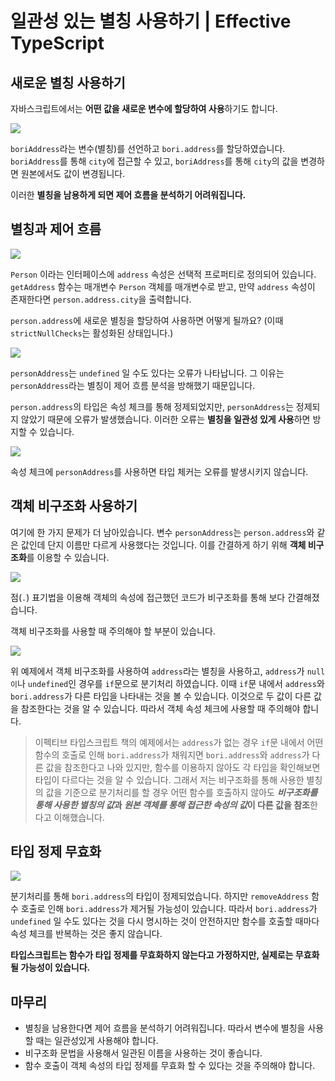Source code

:# 일관성 있는 별칭 사용하기 | Effective TypeScript

## 새로운 별칭 사용하기

자바스크립트에서는 **어떤 값을 새로운 변수에 할당하여 사용**하기도 합니다.

![](https://hackmd-prod-images.s3-ap-northeast-1.amazonaws.com/uploads/upload_6b75c98b5dc769444a2501f8e9103b38.png?AWSAccessKeyId=AKIA3XSAAW6AWSKNINWO&Expires=1684842502&Signature=QMN2jInCTr28jfuXnzBXYGs7L4g%3D)

`boriAddress`라는 변수(별칭)를 선언하고 `bori.address`를 할당하였습니다.
`boriAddress`를 통해 `city`에 접근할 수 있고, `boriAddress`를 통해 `city`의 값을 변경하면 원본에서도 값이 변경됩니다.

이러한 **별칭을 남용하게 되면 제어 흐름을 분석하기 어려워집니다.**

## 별칭과 제어 흐름

![](https://hackmd-prod-images.s3-ap-northeast-1.amazonaws.com/uploads/upload_c08a41d2d0d3881d5844e1cc7b47c515.png?AWSAccessKeyId=AKIA3XSAAW6AWSKNINWO&Expires=1684842621&Signature=e1LsEaWLxb3UXvzl4y6kXjA6Jho%3D)

`Person` 이라는 인터페이스에 `address` 속성은 선택적 프로퍼티로 정의되어 있습니다.
`getAddress` 함수는 매개변수 `Person` 객체를 매개변수로 받고, 만약 `address` 속성이 존재한다면 `person.address.city`을 출력합니다.

`person.address`에 새로운 별칭을 할당하여 사용하면 어떻게 될까요?
(이때 `strictNullChecks`는 활성화된 상태입니다.)

![](https://hackmd-prod-images.s3-ap-northeast-1.amazonaws.com/uploads/upload_fe95ebbdedfe0924392bc6acf8adb537.png?AWSAccessKeyId=AKIA3XSAAW6AWSKNINWO&Expires=1684842675&Signature=S0jxdUCPwBIqgeJxaT3%2BkBBbSvg%3D)

`personAddress`는 `undefined` 일 수도 있다는 오류가 나타납니다.
그 이유는 `personAddress`라는 별칭이 제어 흐름 분석을 방해했기 때문입니다.

`person.address`의 타입은 속성 체크를 통해 정제되었지만, `personAddress`는 정제되지 않았기 때문에 오류가 발생했습니다.
이러한 오류는 **별칭을 일관성 있게 사용**하면 방지할 수 있습니다.

![](https://hackmd-prod-images.s3-ap-northeast-1.amazonaws.com/uploads/upload_fd0983c0650a3087efc17a7528a36d43.png?AWSAccessKeyId=AKIA3XSAAW6AWSKNINWO&Expires=1684842725&Signature=bPVL%2BSKFqFPVZrGR50cZxike%2FRg%3D)

속성 체크에 `personAddress`를 사용하면 타입 체커는 오류를 발생시키지 않습니다.

## 객체 비구조화 사용하기

여기에 한 가지 문제가 더 남아있습니다.
변수 `personAddress`는 `person.address`와 같은 값인데 단지 이름만 다르게 사용했다는 것입니다.
이를 간결하게 하기 위해 **객체 비구조화**를 이용할 수 있습니다.

![](https://hackmd-prod-images.s3-ap-northeast-1.amazonaws.com/uploads/upload_f949224962b7ef3406a398507793100f.png?AWSAccessKeyId=AKIA3XSAAW6AWSKNINWO&Expires=1684842741&Signature=NEeTSdSAh91NTEVaOhPp9sTf6V0%3D)

점(`.`) 표기법을 이용해 객체의 속성에 접근했던 코드가 비구조화를 통해 보다 간결해졌습니다.

객체 비구조화를 사용할 때 주의해야 할 부분이 있습니다.

![](https://hackmd-prod-images.s3-ap-northeast-1.amazonaws.com/uploads/upload_7b73fc7df669df08f1c1a69756a56a0e.png?AWSAccessKeyId=AKIA3XSAAW6AWSKNINWO&Expires=1684842777&Signature=Uss150HnlSCXzOTtjuYbkDvX6F8%3D)

위 예제에서 객체 비구조화를 사용하여 `address`라는 별칭을 사용하고, `address`가 `null이`나 `undefined`인 경우를 `if`문으로 분기처리 하였습니다. 이때 `if`문 내에서 `address`와 `bori.address`가 다른 타입을 나타내는 것을 볼 수 있습니다. 이것으로 두 값이 다른 값을 참조한다는 것을 알 수 있습니다.
따라서 객체 속성 체크에 사용할 때 주의해야 합니다.

> 이펙티브 타입스크립트 책의 예제에서는 `address`가 없는 경우 `if`문 내에서 어떤 함수의 호출로 인해 `bori.address`가 채워지면 `bori.address`와 `address`가 다른 값을 참조한다고 나와 있지만, 함수를 이용하지 않아도 각 타입을 확인해보면 타입이 다르다는 것을 알 수 있습니다.
> 그래서 저는 비구조화를 통해 사용한 별칭의 값을 기준으로 분기처리를 할 경우 어떤 함수를 호출하지 않아도 ***비구조화를 통해 사용한 별칭의 값*과 *원본 객체를 통해 접근한 속성의 값*이 다른 값을 참조**한다고 이해했습니다.

## 타입 정제 무효화

![](https://hackmd-prod-images.s3-ap-northeast-1.amazonaws.com/uploads/upload_c236907ccfdcd15aa5da9076e3953cd6.png?AWSAccessKeyId=AKIA3XSAAW6AWSKNINWO&Expires=1684842796&Signature=ugjoQqQJo8Uquix8ZeIrFVo3Qx0%3D)

분기처리를 통해 `bori.address`의 타입이 정제되었습니다. 하지만 `removeAddress` 함수 호출로 인해 `bori.address`가 제거될 가능성이 있습니다.
따라서 `bori.address`가 `undefined` 일 수도 있다는 것을 다시 명시하는 것이 안전하지만 함수를 호출할 때마다 속성 체크를 반복하는 것은 좋지 않습니다.

**타입스크립트는 함수가 타입 정제를 무효화하지 않는다고 가정하지만, 실제로는 무효화될 가능성이 있습니다.**

## 마무리

- 별칭을 남용한다면 제어 흐름을 분석하기 어려워집니다. 따라서 변수에 별칭을 사용할 때는 일관성있게 사용해야 합니다.
- 비구조화 문법을 사용해서 일관된 이름을 사용하는 것이 좋습니다.
- 함수 호출이 객체 속성의 타입 정제를 무효화 할 수 있다는 것을 주의해야 합니다.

——

Directions: Go through the entries above and copy each line with "할당하여" in it.

Response:
자바스크립트에서는 **어떤 값을 새로운 변수에 할당하여 사용**하기도 합니다.
`person.address`에 새로운 별칭을 할당하여 사용하면 어떻게 될까요?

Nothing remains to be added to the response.